Plotting the fit and the error band

```py
# Plot
import matplotlib.pyplot as plt

fig, ax = plt.subplots()
ax.set_xlabel("x")
ax.set_ylabel("y")

# Plot data
ax.errorbar(fitter.x, fitter.y, fitter.ysigma, ls='none', marker='o', label="Data")

# Plot fit
xfit = np.linspace(start=xdata.min(), stop=xdata.max(), num=100)
yfit = fitter.get_yfit(xfit)
ax.plot(xfit, yfit, ls='--', label="Fit")

# Plot error band
yfit_error = fitter.get_yfit_error(xfit)
ax.fill_between(xfit, yfit - yfit_error, yfit + yfit_error, color='tab:orange', alpha=0.2)

plt.legend()
plt.tight_layout()
plt.show()
```

![](examples/least_squares/least_squares.png)


### Linear least squares

Support of linear least squares fits with a similar interface to the nonlinear case.

```py
import numpy as np

import likefit

xdata = np.array([1.02, 1.06, 1.1, 1.14, 1.18, 1.22, 1.26, 1.3, 1.34])
ydata = np.array([2.243, 2.217, 2.201, 2.175, 2.132, 2.116, 2.083, 2.016, 2.004])
ysigma = np.array([0.008, 0.008, 0.01, 0.009, 0.011, 0.016, 0.018, 0.021, 0.017])
npar = 2


# Model linear in the parameters 
def fit_model(x, par):
    return par[0] + par[1] * (x - 1.2)


fitter = likefit.LinearLeastSquares(xdata, ydata, ysigma, npar, fit_model)
fitter.fit()  # Seed not needed
```

### Poisson

The example below fits a normal distribution to a histogram

```py
import numpy as np
from scipy.stats import norm

import likefit

xdata = np.linspace(start=-2.9, stop=2.9, num=30)
nevents = np.array([0, 2, 5, 8, 7, 18, 15, 27, 34, 51, 55, 63, 67, 75, 90, 78, 73, 70, 62, 51, 33, 26, 30, 17, 15, 14, 5,
                  4, 1, 0])


# fit_model vectorized in x
def fit_model(x, par):
    return par[0] * norm.pdf(x, loc=par[1], scale=par[2])

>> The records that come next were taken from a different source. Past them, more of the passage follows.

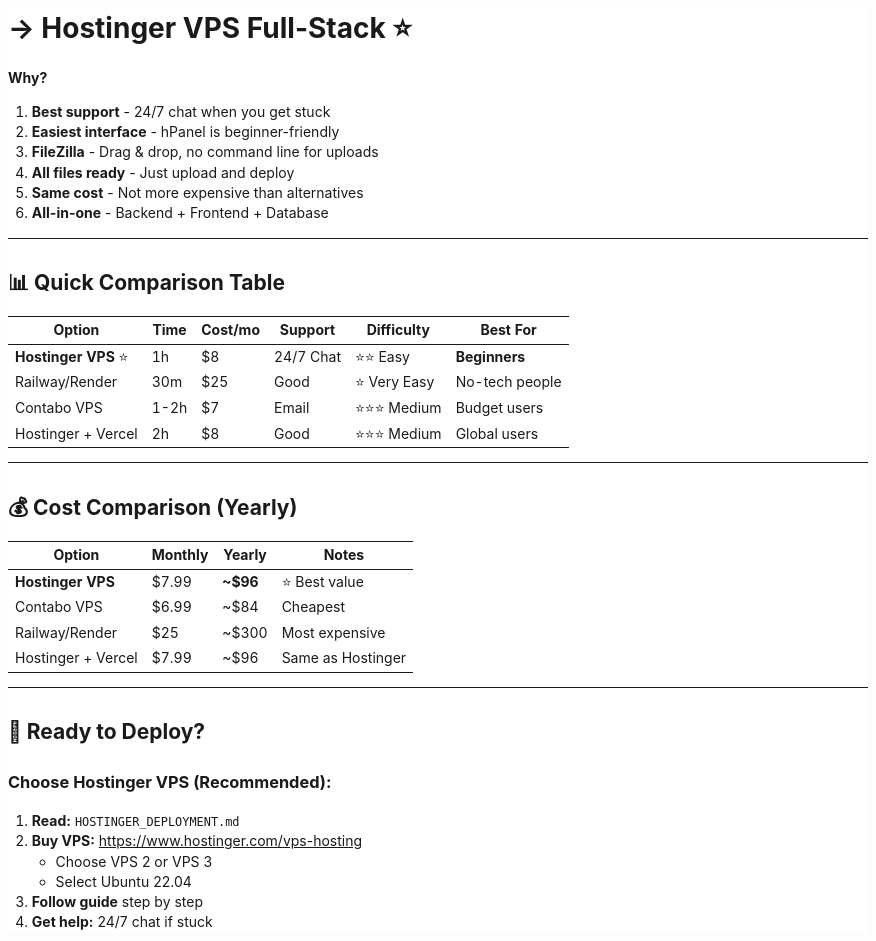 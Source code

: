 # → Hostinger VPS Full-Stack ⭐

**Why?**
1. **Best support** - 24/7 chat when you get stuck
2. **Easiest interface** - hPanel is beginner-friendly
3. **FileZilla** - Drag & drop, no command line for uploads
4. **All files ready** - Just upload and deploy
5. **Same cost** - Not more expensive than alternatives
6. **All-in-one** - Backend + Frontend + Database

---

## 📊 Quick Comparison Table

| Option | Time | Cost/mo | Support | Difficulty | Best For |
|--------|------|---------|---------|-----------|----------|
| **Hostinger VPS** ⭐ | 1h | $8 | 24/7 Chat | ⭐⭐ Easy | **Beginners** |
| Railway/Render | 30m | $25 | Good | ⭐ Very Easy | No-tech people |
| Contabo VPS | 1-2h | $7 | Email | ⭐⭐⭐ Medium | Budget users |
| Hostinger + Vercel | 2h | $8 | Good | ⭐⭐⭐ Medium | Global users |

---

## 💰 Cost Comparison (Yearly)

| Option | Monthly | Yearly | Notes |
|--------|---------|--------|-------|
| **Hostinger VPS** | $7.99 | **~$96** | ⭐ Best value |
| Contabo VPS | $6.99 | ~$84 | Cheapest |
| Railway/Render | $25 | ~$300 | Most expensive |
| Hostinger + Vercel | $7.99 | ~$96 | Same as Hostinger |

---

## 🚀 Ready to Deploy?

### Choose Hostinger VPS (Recommended):

1. **Read:** `HOSTINGER_DEPLOYMENT.md`
2. **Buy VPS:** https://www.hostinger.com/vps-hosting
   - Choose VPS 2 or VPS 3
   - Select Ubuntu 22.04
3. **Follow guide** step by step
4. **Get help:** 24/7 chat if stuck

fitter = likefit.Poisson(xdata, nevents, fit_model)
seed = np.array([1, 0, 1])
fitter.fit(seed)
```

### Binomial

Fit efficiency data with a sigmoid function

```py
import numpy as np

import likefit

xdata = np.arange(start=0.05, stop=1.05, step=0.05)
ntrials = np.full(xdata.shape, 30)
nsuccess = np.array([0, 0, 0, 3, 3, 2, 8, 5, 4, 11, 18, 15, 19, 20, 26, 24, 26, 29, 30, 30])


# fit_model is sigmoid function vectorized in x
def fit_model(x, par):
    return 1 / (1 + np.exp(-(x - par[0]) / par[1]))


fitter = likefit.Binomial(xdata, ntrials, nsuccess, fit_model)
seed = np.array([0.5, 1])
fitter.fit(seed)
```

## Contributing
If you'd like to contribute, please fork the repository and use a feature
branch. Pull requests are warmly welcome.

## Links
- Repository: https://github.com/ravignad/likefit/

## Licensing
The code in this project is licensed under MIT license.